Instructions to follow
Each line of the data below that holds the word "komennolla" is to be reported in full.

[Stored data]

Start of Block

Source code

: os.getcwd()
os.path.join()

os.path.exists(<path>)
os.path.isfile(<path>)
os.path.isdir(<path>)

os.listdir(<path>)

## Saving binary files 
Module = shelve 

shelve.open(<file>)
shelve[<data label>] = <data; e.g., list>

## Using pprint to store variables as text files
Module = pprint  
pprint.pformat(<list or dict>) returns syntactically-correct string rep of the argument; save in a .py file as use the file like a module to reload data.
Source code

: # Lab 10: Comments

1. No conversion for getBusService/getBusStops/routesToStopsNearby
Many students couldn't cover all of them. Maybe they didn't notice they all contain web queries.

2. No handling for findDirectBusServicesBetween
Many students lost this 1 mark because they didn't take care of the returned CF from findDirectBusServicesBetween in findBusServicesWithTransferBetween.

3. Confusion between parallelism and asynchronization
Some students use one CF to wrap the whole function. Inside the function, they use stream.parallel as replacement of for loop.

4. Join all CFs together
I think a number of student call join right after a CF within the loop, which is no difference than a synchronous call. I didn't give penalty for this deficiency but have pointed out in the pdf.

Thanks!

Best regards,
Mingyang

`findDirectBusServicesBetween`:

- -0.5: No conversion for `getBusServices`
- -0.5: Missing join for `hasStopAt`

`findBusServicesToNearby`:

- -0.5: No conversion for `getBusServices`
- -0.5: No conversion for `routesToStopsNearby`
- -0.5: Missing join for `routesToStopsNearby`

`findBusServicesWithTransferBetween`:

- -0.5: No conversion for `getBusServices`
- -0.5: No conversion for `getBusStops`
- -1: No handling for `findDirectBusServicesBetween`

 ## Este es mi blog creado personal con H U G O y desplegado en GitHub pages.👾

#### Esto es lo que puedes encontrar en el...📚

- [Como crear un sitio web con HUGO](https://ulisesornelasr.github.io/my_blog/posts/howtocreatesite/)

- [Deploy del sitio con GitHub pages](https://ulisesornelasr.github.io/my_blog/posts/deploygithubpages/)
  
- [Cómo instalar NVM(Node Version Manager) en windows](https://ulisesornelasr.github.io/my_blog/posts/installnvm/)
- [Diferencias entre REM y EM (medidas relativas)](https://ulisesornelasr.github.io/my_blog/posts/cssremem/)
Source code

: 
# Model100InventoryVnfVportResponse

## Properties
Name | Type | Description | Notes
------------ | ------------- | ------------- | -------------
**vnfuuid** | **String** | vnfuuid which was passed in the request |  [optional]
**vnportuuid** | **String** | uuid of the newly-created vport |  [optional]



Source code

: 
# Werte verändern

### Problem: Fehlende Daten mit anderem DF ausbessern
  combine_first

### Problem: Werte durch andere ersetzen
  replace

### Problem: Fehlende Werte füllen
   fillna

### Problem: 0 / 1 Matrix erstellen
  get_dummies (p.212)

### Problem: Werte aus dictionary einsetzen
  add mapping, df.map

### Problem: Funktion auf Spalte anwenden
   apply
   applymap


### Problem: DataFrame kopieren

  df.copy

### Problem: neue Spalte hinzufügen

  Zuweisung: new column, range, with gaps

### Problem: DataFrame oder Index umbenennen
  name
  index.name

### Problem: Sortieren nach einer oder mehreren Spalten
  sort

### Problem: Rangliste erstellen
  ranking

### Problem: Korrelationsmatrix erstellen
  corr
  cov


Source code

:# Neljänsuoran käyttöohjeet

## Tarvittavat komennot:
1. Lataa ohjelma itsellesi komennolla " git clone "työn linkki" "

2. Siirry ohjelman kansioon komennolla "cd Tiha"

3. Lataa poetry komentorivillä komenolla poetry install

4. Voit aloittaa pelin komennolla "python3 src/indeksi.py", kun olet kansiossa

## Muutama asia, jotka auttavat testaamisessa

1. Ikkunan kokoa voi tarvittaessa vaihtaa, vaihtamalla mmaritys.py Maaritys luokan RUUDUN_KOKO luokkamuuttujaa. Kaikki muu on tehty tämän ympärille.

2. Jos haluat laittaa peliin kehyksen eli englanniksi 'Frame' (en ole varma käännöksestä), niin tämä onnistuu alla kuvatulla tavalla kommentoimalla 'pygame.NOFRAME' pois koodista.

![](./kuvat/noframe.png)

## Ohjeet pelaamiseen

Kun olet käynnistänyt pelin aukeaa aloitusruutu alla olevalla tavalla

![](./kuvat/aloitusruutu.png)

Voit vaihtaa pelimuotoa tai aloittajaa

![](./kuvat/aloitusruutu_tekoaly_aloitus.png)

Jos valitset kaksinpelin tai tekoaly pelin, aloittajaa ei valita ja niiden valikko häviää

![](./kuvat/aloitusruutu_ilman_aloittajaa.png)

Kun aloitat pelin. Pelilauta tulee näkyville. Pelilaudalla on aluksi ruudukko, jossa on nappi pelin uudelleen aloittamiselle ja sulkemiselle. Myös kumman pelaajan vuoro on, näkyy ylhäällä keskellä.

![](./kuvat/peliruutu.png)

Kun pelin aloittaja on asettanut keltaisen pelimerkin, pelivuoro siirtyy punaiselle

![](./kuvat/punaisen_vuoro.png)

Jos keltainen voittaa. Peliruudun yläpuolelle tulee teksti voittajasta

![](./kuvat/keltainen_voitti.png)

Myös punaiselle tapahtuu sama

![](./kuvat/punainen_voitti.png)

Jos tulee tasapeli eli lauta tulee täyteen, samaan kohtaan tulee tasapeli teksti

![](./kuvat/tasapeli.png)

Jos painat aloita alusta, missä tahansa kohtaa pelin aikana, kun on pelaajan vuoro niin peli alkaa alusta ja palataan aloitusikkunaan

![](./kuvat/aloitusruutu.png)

End of Block

Response below
1. Lataa ohjelma itsellesi komennolla " git clone "työn linkki" "
2. Siirry ohjelman kansioon komennolla "cd Tiha"
4. Voit aloittaa pelin komennolla "python3 src/indeksi.py", kun olet kansiossa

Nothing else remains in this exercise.